Material for the task:
· · · ·

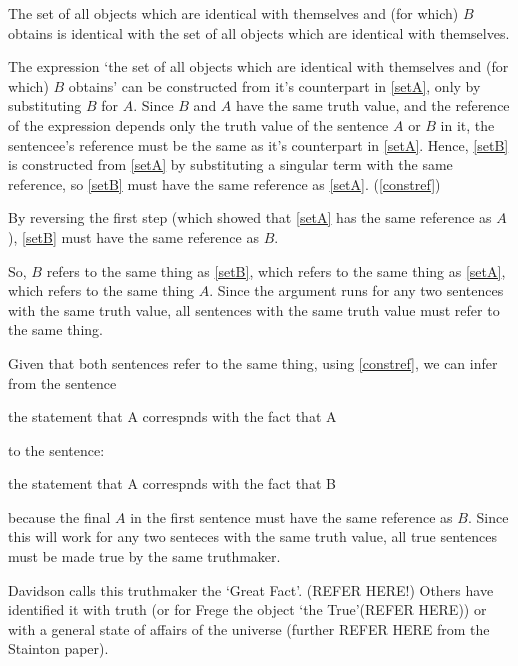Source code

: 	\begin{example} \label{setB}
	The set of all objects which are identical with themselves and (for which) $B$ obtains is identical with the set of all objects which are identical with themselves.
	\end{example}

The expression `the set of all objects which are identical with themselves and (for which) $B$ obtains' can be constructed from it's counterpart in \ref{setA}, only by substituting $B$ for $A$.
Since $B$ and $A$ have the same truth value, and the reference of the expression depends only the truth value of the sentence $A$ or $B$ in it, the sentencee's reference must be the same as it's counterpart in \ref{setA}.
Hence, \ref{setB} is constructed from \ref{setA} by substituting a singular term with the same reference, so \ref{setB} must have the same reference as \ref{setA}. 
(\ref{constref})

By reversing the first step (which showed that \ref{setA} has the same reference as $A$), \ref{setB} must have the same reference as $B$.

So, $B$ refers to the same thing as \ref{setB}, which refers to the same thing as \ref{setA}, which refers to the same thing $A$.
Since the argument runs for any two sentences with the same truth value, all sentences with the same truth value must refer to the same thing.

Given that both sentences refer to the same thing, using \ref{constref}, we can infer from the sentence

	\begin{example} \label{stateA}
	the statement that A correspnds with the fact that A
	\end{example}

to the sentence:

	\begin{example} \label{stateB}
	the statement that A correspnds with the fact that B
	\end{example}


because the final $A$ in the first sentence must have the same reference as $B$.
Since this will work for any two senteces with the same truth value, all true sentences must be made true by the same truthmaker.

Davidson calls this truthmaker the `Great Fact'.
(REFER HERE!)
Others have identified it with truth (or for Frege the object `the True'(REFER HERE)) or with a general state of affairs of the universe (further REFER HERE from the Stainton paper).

· · · ·

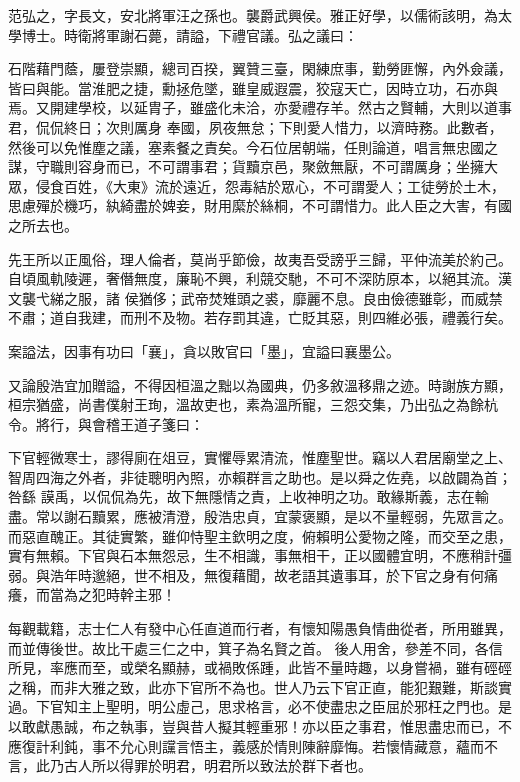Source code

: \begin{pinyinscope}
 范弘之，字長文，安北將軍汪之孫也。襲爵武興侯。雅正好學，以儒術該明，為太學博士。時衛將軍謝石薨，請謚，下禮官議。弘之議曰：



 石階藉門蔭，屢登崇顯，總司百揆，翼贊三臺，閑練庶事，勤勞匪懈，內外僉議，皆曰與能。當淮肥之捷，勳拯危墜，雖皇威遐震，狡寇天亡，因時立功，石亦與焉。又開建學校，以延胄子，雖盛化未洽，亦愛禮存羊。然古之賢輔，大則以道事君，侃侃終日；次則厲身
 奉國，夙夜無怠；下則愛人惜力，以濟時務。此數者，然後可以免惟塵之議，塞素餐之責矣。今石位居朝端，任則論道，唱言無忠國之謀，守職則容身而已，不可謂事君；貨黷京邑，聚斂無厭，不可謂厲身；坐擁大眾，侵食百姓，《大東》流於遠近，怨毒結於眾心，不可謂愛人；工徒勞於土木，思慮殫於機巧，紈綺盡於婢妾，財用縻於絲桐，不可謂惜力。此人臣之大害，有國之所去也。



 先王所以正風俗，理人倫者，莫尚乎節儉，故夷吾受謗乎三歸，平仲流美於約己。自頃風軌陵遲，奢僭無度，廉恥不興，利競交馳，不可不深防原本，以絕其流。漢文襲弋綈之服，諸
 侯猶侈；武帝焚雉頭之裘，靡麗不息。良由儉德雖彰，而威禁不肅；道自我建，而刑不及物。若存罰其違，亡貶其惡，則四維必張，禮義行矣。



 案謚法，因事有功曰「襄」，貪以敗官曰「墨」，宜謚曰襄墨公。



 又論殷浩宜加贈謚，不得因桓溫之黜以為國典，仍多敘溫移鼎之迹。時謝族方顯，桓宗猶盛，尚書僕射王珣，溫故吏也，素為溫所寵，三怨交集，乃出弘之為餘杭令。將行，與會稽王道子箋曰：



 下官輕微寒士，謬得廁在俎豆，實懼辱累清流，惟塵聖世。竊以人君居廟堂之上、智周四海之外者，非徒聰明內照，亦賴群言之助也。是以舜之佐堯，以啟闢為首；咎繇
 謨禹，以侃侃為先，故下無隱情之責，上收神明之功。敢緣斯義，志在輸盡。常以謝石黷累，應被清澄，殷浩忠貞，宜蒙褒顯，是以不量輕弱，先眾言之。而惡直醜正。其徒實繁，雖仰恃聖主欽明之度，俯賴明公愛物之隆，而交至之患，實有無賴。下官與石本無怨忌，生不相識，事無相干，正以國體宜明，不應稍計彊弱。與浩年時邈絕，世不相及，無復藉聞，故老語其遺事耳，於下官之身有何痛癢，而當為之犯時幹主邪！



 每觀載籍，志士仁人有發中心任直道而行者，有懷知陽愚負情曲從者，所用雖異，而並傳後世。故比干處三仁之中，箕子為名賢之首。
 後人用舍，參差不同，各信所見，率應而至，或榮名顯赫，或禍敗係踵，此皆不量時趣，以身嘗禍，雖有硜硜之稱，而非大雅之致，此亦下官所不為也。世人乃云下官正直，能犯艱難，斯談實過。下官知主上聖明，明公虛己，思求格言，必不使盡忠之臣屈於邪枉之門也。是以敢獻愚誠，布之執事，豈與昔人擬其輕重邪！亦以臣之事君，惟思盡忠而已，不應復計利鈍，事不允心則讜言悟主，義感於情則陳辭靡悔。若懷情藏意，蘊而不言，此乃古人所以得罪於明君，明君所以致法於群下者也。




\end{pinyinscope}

· · · ·

Goal of the exercise: Among the records above, a stretch begins at the line containing "because the final" and ends at the line containing "Others have identified". Restate that stretch word for word, and nothing else.

Output for this task:
because the final $A$ in the first sentence must have the same reference as $B$.
Since this will work for any two senteces with the same truth value, all true sentences must be made true by the same truthmaker.

Davidson calls this truthmaker the `Great Fact'.
(REFER HERE!)
Others have identified it with truth (or for Frege the object `the True'(REFER HERE)) or with a general state of affairs of the universe (further REFER HERE from the Stainton paper).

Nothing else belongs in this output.